## Records from a data source
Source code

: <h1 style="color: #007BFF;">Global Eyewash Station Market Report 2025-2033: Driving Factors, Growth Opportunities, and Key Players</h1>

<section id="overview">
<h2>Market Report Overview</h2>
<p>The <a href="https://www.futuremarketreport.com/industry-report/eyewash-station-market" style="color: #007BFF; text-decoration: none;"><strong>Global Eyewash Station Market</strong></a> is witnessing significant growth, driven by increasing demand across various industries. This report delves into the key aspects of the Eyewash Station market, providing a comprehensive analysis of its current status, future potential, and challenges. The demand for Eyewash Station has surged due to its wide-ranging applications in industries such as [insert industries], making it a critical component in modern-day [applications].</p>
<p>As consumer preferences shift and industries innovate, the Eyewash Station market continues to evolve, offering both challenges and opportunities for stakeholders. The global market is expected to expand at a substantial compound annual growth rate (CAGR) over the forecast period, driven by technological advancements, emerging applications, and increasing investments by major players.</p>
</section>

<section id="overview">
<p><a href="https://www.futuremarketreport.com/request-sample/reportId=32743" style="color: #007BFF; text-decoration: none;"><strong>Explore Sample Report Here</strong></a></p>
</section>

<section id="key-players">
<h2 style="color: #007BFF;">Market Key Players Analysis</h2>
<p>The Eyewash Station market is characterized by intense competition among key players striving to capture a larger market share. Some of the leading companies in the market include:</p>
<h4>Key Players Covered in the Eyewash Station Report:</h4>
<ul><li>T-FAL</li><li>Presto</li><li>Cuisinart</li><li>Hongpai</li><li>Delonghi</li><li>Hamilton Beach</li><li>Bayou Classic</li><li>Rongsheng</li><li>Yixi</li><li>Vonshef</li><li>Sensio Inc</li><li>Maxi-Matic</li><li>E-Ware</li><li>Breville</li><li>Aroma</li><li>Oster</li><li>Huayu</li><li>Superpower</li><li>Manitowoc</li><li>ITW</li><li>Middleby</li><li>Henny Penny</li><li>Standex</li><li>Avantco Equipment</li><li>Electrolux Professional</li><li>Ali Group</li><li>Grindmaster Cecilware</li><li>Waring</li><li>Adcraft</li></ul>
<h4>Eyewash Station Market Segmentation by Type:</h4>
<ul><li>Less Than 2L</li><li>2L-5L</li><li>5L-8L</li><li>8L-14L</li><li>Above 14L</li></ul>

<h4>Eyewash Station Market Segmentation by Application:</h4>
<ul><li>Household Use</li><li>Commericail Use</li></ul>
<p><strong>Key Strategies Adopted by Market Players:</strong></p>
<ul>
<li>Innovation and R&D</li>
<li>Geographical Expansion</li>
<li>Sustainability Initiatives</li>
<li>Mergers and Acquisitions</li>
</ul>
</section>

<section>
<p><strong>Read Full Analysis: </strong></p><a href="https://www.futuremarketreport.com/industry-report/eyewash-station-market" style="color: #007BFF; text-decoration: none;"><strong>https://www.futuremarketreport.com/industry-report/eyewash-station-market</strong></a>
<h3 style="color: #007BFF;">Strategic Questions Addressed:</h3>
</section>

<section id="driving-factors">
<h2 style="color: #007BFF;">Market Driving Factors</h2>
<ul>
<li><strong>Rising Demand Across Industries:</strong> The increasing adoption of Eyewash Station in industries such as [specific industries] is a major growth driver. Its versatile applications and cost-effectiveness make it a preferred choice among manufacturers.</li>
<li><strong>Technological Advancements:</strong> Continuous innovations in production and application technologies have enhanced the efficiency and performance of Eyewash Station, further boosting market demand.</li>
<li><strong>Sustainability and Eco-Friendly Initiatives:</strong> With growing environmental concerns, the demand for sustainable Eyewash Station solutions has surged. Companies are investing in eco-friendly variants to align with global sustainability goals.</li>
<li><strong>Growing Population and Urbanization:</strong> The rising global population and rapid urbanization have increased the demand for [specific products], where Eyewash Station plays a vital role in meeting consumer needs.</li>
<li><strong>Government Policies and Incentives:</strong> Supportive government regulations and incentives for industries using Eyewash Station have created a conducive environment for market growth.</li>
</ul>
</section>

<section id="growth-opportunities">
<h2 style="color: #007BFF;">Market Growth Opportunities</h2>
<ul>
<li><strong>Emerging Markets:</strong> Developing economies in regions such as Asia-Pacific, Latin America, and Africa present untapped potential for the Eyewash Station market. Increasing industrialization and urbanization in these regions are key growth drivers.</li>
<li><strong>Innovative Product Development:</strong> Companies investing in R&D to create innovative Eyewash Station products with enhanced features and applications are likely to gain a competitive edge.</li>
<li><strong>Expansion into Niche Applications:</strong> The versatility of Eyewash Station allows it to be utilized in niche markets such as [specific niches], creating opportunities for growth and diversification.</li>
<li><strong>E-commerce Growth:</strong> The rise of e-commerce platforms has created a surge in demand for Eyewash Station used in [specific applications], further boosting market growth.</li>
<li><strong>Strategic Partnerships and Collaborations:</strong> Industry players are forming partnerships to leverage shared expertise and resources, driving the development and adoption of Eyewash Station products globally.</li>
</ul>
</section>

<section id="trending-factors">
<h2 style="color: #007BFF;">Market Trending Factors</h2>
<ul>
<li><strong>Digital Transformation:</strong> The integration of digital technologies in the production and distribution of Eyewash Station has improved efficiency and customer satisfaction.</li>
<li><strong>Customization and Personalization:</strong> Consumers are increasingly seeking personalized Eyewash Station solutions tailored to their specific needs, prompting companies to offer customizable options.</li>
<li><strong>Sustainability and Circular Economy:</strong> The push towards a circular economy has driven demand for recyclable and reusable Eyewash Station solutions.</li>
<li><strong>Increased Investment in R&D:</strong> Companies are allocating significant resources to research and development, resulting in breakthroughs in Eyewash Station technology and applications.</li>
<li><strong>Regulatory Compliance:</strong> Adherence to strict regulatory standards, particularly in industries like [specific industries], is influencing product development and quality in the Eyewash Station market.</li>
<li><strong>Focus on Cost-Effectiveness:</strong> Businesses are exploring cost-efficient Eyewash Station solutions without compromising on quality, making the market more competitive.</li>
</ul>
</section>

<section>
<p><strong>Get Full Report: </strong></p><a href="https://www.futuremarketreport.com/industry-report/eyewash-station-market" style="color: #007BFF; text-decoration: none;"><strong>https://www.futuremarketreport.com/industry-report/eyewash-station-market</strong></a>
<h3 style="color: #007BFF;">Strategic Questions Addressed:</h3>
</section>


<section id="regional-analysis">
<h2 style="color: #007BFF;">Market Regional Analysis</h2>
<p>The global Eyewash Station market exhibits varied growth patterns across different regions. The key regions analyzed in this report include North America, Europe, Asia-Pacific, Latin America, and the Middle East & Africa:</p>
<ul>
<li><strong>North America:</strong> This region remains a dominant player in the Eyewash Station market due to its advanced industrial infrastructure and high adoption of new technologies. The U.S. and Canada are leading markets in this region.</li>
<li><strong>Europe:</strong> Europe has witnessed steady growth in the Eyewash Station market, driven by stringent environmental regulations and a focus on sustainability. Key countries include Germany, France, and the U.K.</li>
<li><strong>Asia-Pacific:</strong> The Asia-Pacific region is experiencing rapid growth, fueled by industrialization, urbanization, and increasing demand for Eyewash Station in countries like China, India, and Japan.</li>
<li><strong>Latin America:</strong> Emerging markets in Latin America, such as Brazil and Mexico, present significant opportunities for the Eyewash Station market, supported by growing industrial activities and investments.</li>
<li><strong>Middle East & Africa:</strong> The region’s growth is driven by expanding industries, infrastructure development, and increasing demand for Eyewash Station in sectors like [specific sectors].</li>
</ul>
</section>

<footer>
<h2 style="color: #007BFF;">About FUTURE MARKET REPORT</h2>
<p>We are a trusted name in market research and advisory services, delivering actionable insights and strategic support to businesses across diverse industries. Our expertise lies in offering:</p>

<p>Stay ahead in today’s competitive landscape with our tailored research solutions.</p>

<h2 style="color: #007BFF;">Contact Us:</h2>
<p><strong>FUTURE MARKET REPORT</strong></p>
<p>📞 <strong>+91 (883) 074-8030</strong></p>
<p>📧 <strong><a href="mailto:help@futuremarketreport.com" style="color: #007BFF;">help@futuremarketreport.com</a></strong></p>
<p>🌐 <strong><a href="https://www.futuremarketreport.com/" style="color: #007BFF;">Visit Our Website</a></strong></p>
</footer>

## TASK DETAILS
Which lines hold the word "rapid"? Copy each of them from the records.

## ANSWER BOX
<li><strong>Growing Population and Urbanization:</strong> The rising global population and rapid urbanization have increased the demand for [specific products], where Eyewash Station plays a vital role in meeting consumer needs.</li>
<li><strong>Asia-Pacific:</strong> The Asia-Pacific region is experiencing rapid growth, fueled by industrialization, urbanization, and increasing demand for Eyewash Station in countries like China, India, and Japan.</li>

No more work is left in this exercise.